Catherine at the 2015 March for Life in Concord:

“The worst thing we can do [when meeting abortion workers] is be confrontational, antagonistic. I think the best thing we can do is smile, say hello – just be that peaceful, kind, loving presence they need. Please, pray for the people working in the clinic. Nobody is beyond redemption. Nobody is beyond conversion. Embrace every life there is, wherever it is.

“…If someone had been there [on the sidewalk] the day I was there [for her own abortion], if I’d had the courage to talk to somebody, maybe I’d have made a different decision. You just never know how what you’ll say will affect somebody.”

[On working at Planned Parenthood in Boston]: “I thought ‘oh, that’s great. Planned Parenthood is really pro-woman.’ …All we did was abortions, all day every day, Monday through Saturday….The first thing – the first thing – that happens in an abortion clinic is the money changes hands. You’re not getting anywhere until you pay for that abortion….I would describe the abortion procedure to the woman: ‘the doctor will gently extract the contents of your uterus.’ That’s it, because in abortion clinics you never talk about the humanity of the child. It’s all about dehumanizing the child. We didn’t even say ’embryo.’ That’s too close to ‘fetus’ which is a little too close to ‘baby.’

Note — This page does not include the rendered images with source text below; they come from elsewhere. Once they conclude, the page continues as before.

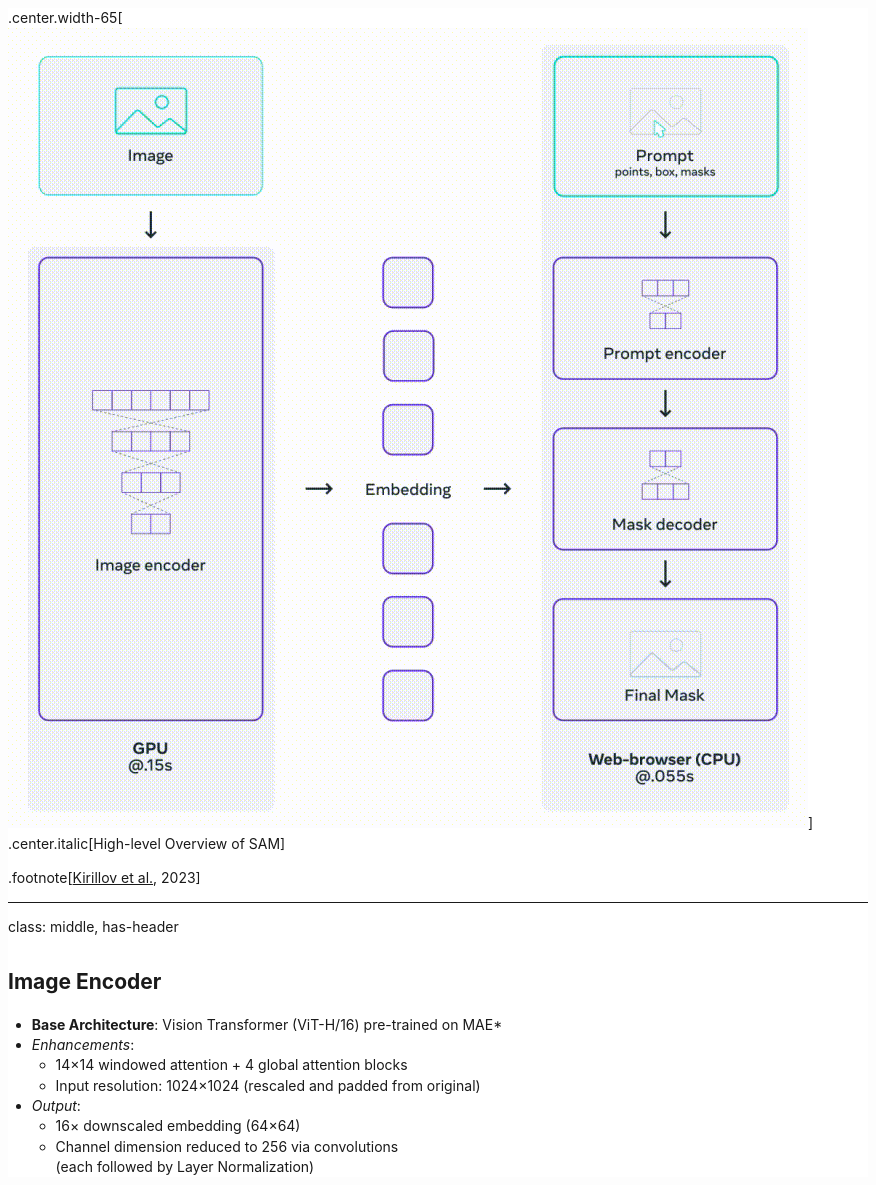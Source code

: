 .center.width-65[![](figures/high-level-architecture.gif)]
.center.italic[High-level Overview of SAM]

.footnote[[Kirillov et al.](https://arxiv.org/abs/2304.02643), 2023]

---
class: middle, has-header

## Image Encoder

- **Base Architecture**: Vision Transformer (ViT-H/16) pre-trained on MAE*
- *Enhancements*:
  - 14×14 windowed attention + 4 global attention blocks
  - Input resolution: 1024×1024 (rescaled and padded from original)
- *Output*:
  - 16× downscaled embedding (64×64)
  - Channel dimension reduced to 256 via convolutions <br/> (each followed by Layer Normalization)
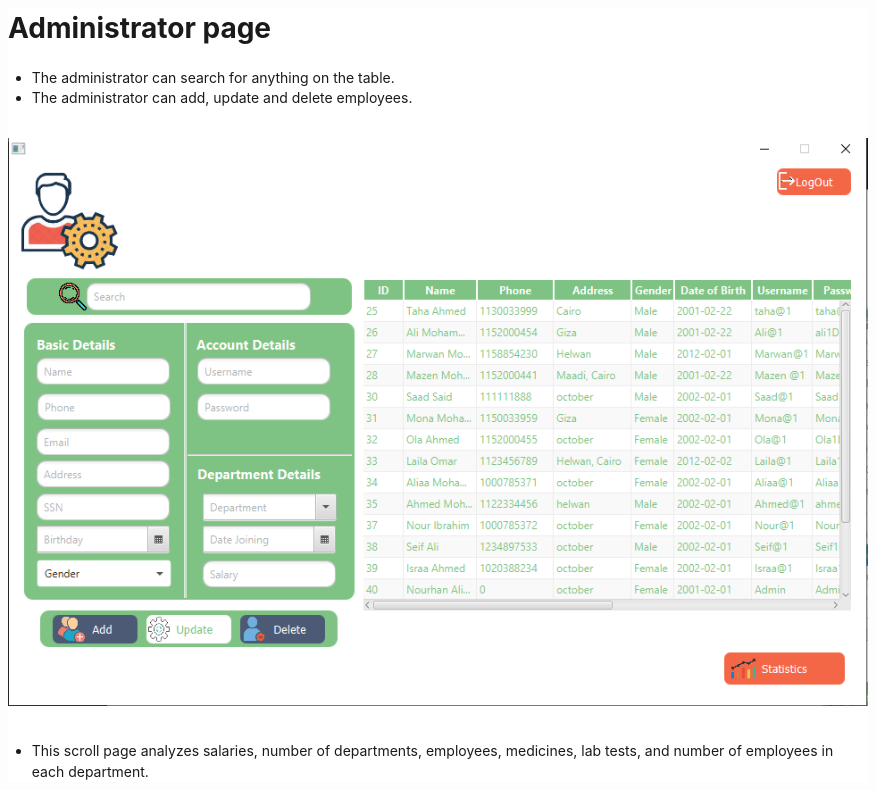**<h1> Administrator page</h1>**
- The administrator can search for anything on the table.
- The administrator can add, update and delete employees.
<p align="left"> <img src="https://github.com/amira921/Healthcare-Management-System/blob/main/Screenshots/admin.PNG" alt="angular" width="960" height="600"/>

- This scroll page analyzes salaries, number of departments, employees, medicines, lab tests, and number of employees in each department.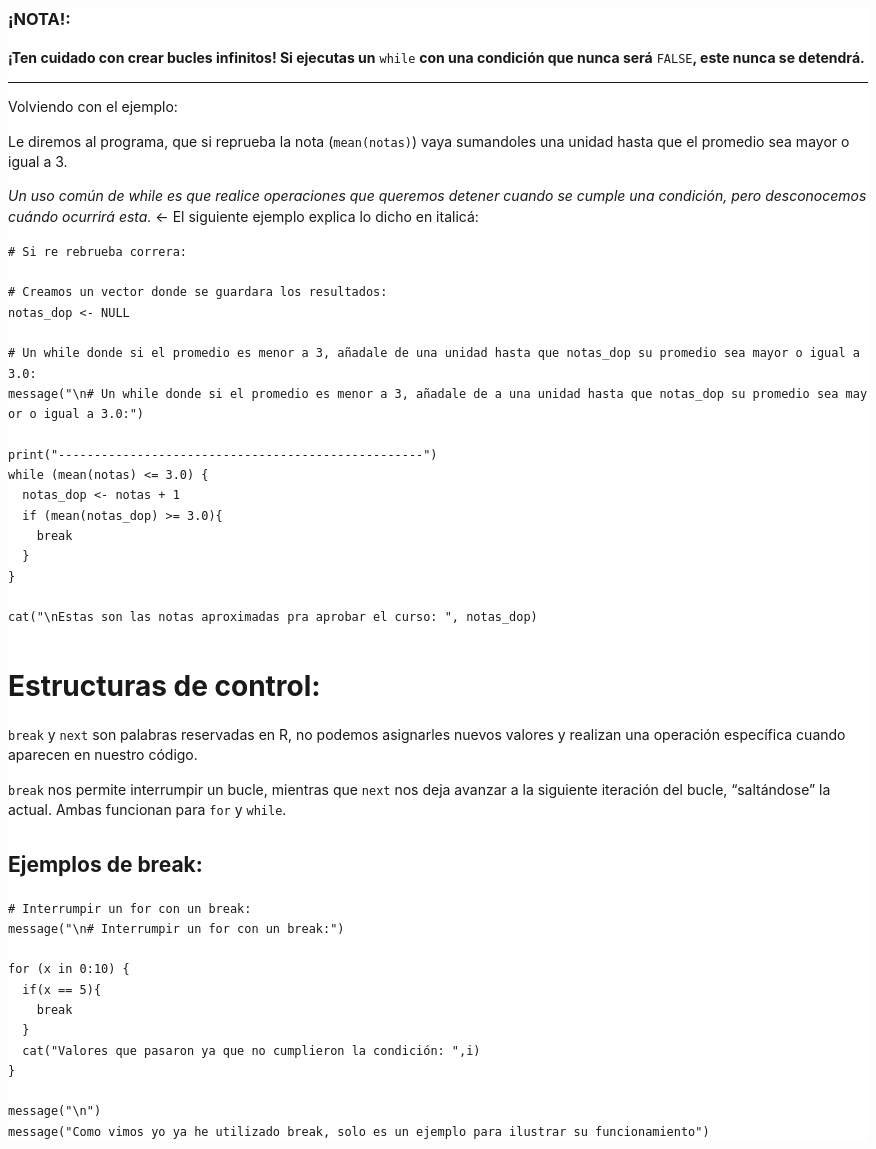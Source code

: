 ### ¡NOTA!:

__¡Ten cuidado con crear bucles infinitos! Si ejecutas un__ `while` __con una condición que nunca será__ `FALSE`__, este nunca se detendrá.__

--------------------------------------------------------------------

Volviendo con el ejemplo:

Le diremos al programa, que si reprueba la nota (`mean(notas)`) vaya sumandoles una unidad hasta que el promedio sea mayor o igual a  3.

_Un uso común de while es que realice operaciones que queremos detener cuando se cumple una condición, pero desconocemos cuándo ocurrirá esta._ <- El siguiente ejemplo explica lo dicho en italicá:

```{r}
# Si re rebrueba correra:

# Creamos un vector donde se guardara los resultados:
notas_dop <- NULL

# Un while donde si el promedio es menor a 3, añadale de una unidad hasta que notas_dop su promedio sea mayor o igual a 3.0:
message("\n# Un while donde si el promedio es menor a 3, añadale de a una unidad hasta que notas_dop su promedio sea mayor o igual a 3.0:")

print("---------------------------------------------------")
while (mean(notas) <= 3.0) {
  notas_dop <- notas + 1
  if (mean(notas_dop) >= 3.0){
    break
  }
}

cat("\nEstas son las notas aproximadas pra aprobar el curso: ", notas_dop)
```


# Estructuras de control:

`break` y `next` son palabras reservadas en R, no podemos asignarles nuevos valores y realizan una operación específica cuando aparecen en nuestro código.

`break` nos permite interrumpir un bucle, mientras que `next` nos deja avanzar a la siguiente iteración del bucle, “saltándose” la actual. Ambas funcionan para `for` y `while`.

## Ejemplos de break:

```{r}
# Interrumpir un for con un break:
message("\n# Interrumpir un for con un break:")

for (x in 0:10) {
  if(x == 5){
    break
  }
  cat("Valores que pasaron ya que no cumplieron la condición: ",i)
}

message("\n")
message("Como vimos yo ya he utilizado break, solo es un ejemplo para ilustrar su funcionamiento")
```
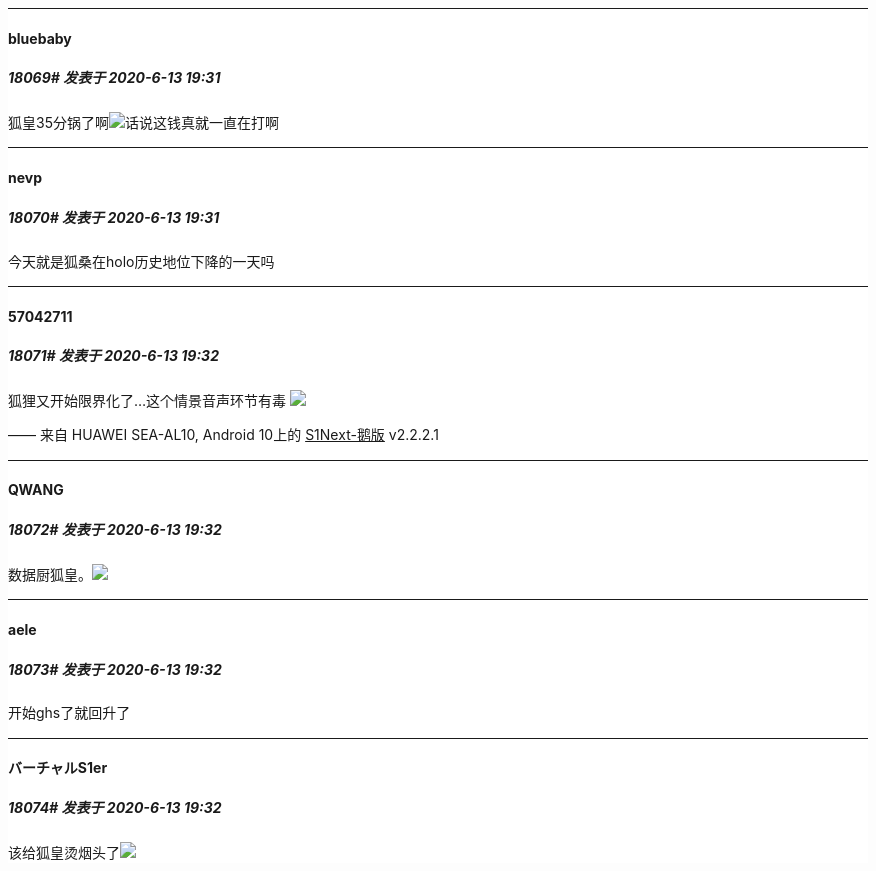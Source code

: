 
*****

####  bluebaby  
##### 18069#       发表于 2020-6-13 19:31


狐皇35分锅了啊<img src="https://static.saraba1st.com/image/smiley/face2017/037.png" referrerpolicy="no-referrer">话说这钱真就一直在打啊


*****

####  nevp  
##### 18070#       发表于 2020-6-13 19:31


今天就是狐桑在holo历史地位下降的一天吗


*****

####  57042711  
##### 18071#       发表于 2020-6-13 19:32


狐狸又开始限界化了…这个情景音声环节有毒
<img src="https://static.saraba1st.com/image/smiley/face2017/077.png" referrerpolicy="no-referrer">

—— 来自 HUAWEI SEA-AL10, Android 10上的 [S1Next-鹅版](https://github.com/ykrank/S1-Next/releases) v2.2.2.1


*****

####  QWANG  
##### 18072#       发表于 2020-6-13 19:32


数据厨狐皇。<img src="https://static.saraba1st.com/image/smiley/face2017/067.png" referrerpolicy="no-referrer">


*****

####  aele  
##### 18073#       发表于 2020-6-13 19:32


开始ghs了就回升了


*****

####  バーチャルS1er  
##### 18074#       发表于 2020-6-13 19:32


该给狐皇烫烟头了<img src="https://static.saraba1st.com/image/smiley/face2017/067.png" referrerpolicy="no-referrer">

“…You know, I had counseled for second-trimester abortions. I had said ‘the doctor will gently extract the contents of your uterus.’ I didn’t know that he was going to go into her uterus with forceps and just grab at that baby….[I had] nightmares. Most people who work in abortion clinics do. You’d think I’d go running out of the clinic and say to the nearest person ‘D’you know what they’re doing in there? They’re killing babies!’ But I didn’t….My whole world was filled with people telling me that what I was doing was good, it was right, it was for the cause, it was pro-woman, and that all those crazy pro-lifers out there on the street wanted to kill me. And I believed it.”

[After leaving PP] “This wonderful priest said to me, ‘Catherine, don’t you know that God loves you?’ I just started to cry, because of course I didn’t believe that God loved me. I had murdered my own child. I had participated in the murder of thousands of children. But this priest, he told me to say the Rosary. As I prayed on the Mysteries, something just clicked for me. The grace that God can give, the forgiveness that He can give….One day at Mass, Jesus said to me, ‘Catherine, those are babies.’ Finally, the scales fell from my eyes. I was so afraid of going to that place of pain from my own abortion that I hadn’t been able to really think about it, how much each life is sacred and worth living. Finally, I was able to go to that place of pain and self-hatred and turn that into love. I look at my children, the children God has given me, and I am so grateful.

 “…Honestly, seeing everybody walking in front of the clinic with love in your heart really gives me strength and makes me realize that no person is beyond God’s love. No person is beyond redemption. Nobody. This is why they fear you – because you expose the lies. That’s why they have to say ‘oh, you hate women’ – because they don’t know what to do with that love.”